▶ **Work required**: Every line in the data below that includes "classifiers" belongs in the answer, copied as it stands.

====

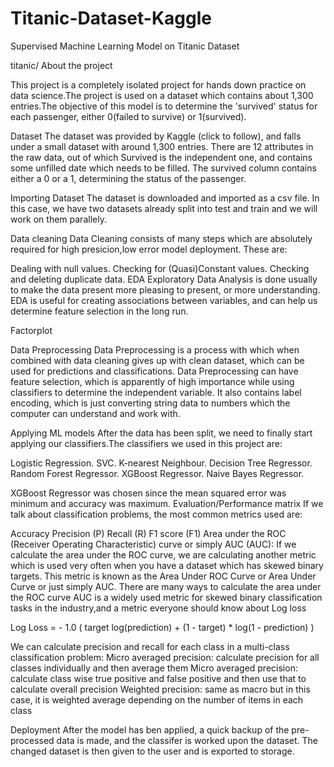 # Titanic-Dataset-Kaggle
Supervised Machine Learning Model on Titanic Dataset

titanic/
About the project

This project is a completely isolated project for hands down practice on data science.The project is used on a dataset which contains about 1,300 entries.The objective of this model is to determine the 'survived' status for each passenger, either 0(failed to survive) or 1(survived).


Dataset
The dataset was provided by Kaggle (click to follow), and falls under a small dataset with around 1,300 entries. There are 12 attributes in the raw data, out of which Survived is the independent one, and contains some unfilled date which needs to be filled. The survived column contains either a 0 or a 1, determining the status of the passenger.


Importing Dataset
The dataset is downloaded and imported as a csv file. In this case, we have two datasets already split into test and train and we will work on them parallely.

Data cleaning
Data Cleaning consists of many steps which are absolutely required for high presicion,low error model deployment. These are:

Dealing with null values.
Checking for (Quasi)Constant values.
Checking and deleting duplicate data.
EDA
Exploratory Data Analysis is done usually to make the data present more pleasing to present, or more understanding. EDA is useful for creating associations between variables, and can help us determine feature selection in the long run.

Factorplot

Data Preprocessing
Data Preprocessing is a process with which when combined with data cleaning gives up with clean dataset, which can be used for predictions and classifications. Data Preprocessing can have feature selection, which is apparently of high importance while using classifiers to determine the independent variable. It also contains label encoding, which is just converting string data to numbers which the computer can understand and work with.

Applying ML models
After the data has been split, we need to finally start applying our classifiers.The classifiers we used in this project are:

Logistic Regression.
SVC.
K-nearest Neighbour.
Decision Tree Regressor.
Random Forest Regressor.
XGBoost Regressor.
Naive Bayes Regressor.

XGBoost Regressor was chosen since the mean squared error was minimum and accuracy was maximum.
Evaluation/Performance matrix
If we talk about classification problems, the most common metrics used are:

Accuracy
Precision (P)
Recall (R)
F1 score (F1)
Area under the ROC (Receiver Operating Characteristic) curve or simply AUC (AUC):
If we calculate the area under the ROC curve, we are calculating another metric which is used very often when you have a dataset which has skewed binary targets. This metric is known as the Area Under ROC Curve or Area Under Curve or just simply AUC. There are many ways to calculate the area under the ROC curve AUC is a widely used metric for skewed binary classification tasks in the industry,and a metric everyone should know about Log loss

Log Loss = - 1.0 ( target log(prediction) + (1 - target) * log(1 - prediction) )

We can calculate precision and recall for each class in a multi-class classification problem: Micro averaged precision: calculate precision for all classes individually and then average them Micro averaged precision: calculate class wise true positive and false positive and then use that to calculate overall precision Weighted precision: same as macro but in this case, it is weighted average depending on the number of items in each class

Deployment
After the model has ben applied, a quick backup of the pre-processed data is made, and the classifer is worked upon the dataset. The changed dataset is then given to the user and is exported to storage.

====

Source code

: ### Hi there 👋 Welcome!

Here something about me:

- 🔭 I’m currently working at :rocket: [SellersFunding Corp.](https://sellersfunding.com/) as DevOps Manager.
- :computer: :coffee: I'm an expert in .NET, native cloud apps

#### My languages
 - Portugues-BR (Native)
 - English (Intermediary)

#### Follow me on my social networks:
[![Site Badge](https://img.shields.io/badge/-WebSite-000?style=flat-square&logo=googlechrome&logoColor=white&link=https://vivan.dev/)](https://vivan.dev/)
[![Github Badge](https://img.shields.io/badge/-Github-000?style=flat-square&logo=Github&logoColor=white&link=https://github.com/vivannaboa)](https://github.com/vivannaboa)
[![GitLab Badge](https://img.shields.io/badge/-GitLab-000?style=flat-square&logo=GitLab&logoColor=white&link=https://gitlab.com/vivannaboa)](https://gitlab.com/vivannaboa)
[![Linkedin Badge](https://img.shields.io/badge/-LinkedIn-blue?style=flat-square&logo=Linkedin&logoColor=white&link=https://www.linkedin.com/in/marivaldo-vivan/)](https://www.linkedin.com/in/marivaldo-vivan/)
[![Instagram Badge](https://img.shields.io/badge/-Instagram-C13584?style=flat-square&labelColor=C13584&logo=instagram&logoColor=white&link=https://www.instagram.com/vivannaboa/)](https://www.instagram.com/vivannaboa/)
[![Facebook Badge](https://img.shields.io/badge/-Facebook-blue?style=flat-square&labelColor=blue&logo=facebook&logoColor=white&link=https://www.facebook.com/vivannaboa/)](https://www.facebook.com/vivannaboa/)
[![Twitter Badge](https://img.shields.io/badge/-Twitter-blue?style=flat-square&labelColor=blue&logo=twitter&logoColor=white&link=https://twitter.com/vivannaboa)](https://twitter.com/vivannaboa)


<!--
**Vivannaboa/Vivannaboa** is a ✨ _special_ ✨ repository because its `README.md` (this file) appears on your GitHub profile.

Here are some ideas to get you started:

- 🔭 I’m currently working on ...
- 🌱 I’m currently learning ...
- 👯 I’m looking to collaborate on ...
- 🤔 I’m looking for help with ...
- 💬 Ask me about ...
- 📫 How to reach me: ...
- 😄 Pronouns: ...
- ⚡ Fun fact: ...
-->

====

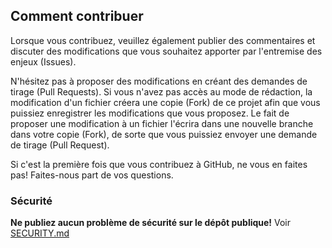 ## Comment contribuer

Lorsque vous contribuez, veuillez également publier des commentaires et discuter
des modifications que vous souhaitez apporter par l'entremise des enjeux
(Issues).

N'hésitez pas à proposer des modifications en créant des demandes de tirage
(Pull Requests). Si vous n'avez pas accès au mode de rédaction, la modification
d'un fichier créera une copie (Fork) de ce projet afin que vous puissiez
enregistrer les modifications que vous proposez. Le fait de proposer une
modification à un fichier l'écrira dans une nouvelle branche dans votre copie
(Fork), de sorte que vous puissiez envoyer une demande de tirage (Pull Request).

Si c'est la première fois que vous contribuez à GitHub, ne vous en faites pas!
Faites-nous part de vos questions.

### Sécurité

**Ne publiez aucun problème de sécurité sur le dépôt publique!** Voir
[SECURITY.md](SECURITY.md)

====

▶ **Exercise solution**:
Data Preprocessing is a process with which when combined with data cleaning gives up with clean dataset, which can be used for predictions and classifications. Data Preprocessing can have feature selection, which is apparently of high importance while using classifiers to determine the independent variable. It also contains label encoding, which is just converting string data to numbers which the computer can understand and work with.
After the data has been split, we need to finally start applying our classifiers.The classifiers we used in this project are:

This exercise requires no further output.